Outlander by Diana Gabaldon

Introduction

The novel was written by an English writer Diana Gabaldon and published by Dell Books on June 1, 1991. The book came into being accidentally, as an experiment. As Gabaldon claims “I decided to write a novel for practice, in order a) to learn what it took to write a novel, and b) to decide whether I really wanted to do that for real.” (Source: http://www.dianagabaldon.com). It is quite hard to classify the novel by a single genre, since it incorporates elements coming from diverse literary categories. The author describes her work in the following way: ” Frankly, I have never been able to describe this book in twenty-five words or less, and neither has anyone else in the twenty years since it was first published. I have seen it (and the rest of the series) sold—with evident success—as <deep breath> Literature, Fiction, Historical Fiction, Historical NON-fiction (Really. Well, they are very accurate), Science Fiction, Fantasy, Mystery, Romance, Military History (No, honest), Gay and Lesbian Fiction, and…Horror. (Really! One of my books beat both George R.R. Martin and Stephen King for a Quill Award in 2006.) Anyway, the only way I have ever found of describing this book to anyone is to begin telling them the story.” (Source: http://www.dianagabaldon.com). The novel is the first book in the Outlander series, which encompasses the following works:

1. Outlander (1991)

2. Dragonfly In Amber (1992)

3. Voyager (1994)

4. Drums Of Autumn (1997)

5. The Fiery Cross (2001)

6. A Breath Of Snow And Ashes (2005)

7. An Echo In The Bone (2009)

8. Written In My Own Heart’s Blood (will be released in 2013)


 Plot Overview

It is the year 1946, World War II is over and a young, ex-combat nurse Claire Beauchamp Randall spends a second honeymoon with her husband Frank, who was in the army as well and with whom she has been separated for six years, in the Scottish Highlands. The couple want to give their relationship a second life. However, everything turns upside-down when one day Claire takes a walk and comes across a circle of standing stones which are very common in this part of Great Britain. She goes through a cleft in one of the stones and disappears. It turns out that she moves back in time, back into 1743. Scared and confused she meets Jack Randal, a gentleman wearing a 18th-century army officer’s uniform, who looks just like her husband. Later on it turns out that Jack is her husband’s six-times-great-grandfather. He also reveals his true nature of a sadistic bisexual pervert. Claire tries to get out of his hands and accidentally bumps into the group of Highland Scots who are trying to escape from Jack Randal as well. As different events go by, it becomes obvious for Claire that the only way to get out of the hands of the cruel captain is to marry one of the young, Scottish clansmen, Jamie Fraser. Claire tries to escape from her just married man and come back home, to her real husband Frank. Things get complicated when she finds out that she has fallen in love with the young Scot. And here the story starts to roll on…

Review 

When I first got to know the plot overview of this novel I was not very pleased. I immediately categorized it as a lame and boring romance in which the passionate scenes of love would be the most sophisticated aspects of the book.  How positively surprised I was after starting to read it. The novel turned out to be not a low-quality love story, but an interesting mixture of romance, supernatural elements and historical background. The story depicts the 18th century situation in Scotland such as the clan system, Scottish-English conflicts etc. The plot is very engrossing, since it is built up on various subsections which mixed together create one of the most interesting wholes I have ever read.

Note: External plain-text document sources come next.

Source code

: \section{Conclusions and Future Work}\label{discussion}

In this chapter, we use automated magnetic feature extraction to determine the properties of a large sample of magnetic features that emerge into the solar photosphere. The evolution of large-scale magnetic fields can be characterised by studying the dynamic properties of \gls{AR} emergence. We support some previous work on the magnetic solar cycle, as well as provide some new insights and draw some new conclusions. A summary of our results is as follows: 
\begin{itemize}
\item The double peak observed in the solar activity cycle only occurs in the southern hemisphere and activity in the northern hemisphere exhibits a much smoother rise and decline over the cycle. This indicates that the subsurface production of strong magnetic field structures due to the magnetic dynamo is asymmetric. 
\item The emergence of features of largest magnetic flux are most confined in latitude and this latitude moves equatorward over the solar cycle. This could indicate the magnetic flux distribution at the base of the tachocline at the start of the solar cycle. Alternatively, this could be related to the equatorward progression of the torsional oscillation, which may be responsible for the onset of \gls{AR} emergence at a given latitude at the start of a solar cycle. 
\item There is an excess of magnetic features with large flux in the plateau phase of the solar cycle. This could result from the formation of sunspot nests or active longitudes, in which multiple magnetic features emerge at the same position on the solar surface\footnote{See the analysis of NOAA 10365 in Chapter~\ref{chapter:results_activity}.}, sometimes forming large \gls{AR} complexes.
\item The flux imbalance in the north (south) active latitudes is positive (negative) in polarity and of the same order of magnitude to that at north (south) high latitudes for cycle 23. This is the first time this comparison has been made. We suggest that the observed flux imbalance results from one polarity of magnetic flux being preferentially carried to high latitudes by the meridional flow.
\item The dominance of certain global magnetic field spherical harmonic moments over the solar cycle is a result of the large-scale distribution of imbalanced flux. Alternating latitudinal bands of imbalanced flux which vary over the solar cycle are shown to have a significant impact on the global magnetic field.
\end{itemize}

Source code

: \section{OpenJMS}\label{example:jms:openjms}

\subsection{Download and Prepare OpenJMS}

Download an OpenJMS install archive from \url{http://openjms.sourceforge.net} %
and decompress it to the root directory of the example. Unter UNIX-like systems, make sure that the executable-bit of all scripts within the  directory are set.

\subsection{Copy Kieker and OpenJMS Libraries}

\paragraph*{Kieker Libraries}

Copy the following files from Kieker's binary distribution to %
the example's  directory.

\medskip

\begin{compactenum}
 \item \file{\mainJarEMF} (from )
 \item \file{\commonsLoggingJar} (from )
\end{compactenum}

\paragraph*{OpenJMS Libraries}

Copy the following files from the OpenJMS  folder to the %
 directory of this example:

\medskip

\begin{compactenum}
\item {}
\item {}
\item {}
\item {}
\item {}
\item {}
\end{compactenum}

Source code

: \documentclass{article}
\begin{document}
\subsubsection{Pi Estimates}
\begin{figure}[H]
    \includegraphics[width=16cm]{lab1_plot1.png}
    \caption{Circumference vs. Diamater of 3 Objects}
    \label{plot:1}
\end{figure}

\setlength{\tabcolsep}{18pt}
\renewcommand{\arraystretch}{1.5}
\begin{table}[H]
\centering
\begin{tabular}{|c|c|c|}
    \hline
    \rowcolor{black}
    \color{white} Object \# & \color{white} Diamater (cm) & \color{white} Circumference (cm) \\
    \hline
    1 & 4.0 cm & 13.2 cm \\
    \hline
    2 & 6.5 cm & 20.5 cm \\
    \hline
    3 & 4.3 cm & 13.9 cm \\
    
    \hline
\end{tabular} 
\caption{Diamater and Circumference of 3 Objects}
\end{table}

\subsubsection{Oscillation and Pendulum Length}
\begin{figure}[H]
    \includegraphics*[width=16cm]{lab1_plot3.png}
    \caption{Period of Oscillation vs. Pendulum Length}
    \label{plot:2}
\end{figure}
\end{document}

Gabaldon does not use a sophisticated language, which can be considered lame by a lot of readers. However, for me literary structures she utilizes make the novel very comprehensible and easy to follow. It enables the reader to focus completely on the plot, to get lost in pages. Just like I did.

Outlander is definitely worth recommending. It is not a stereotypical love story which only girls with romantic personality may like. It will satisfy every reader who appreciate diversity and truth that every good book has.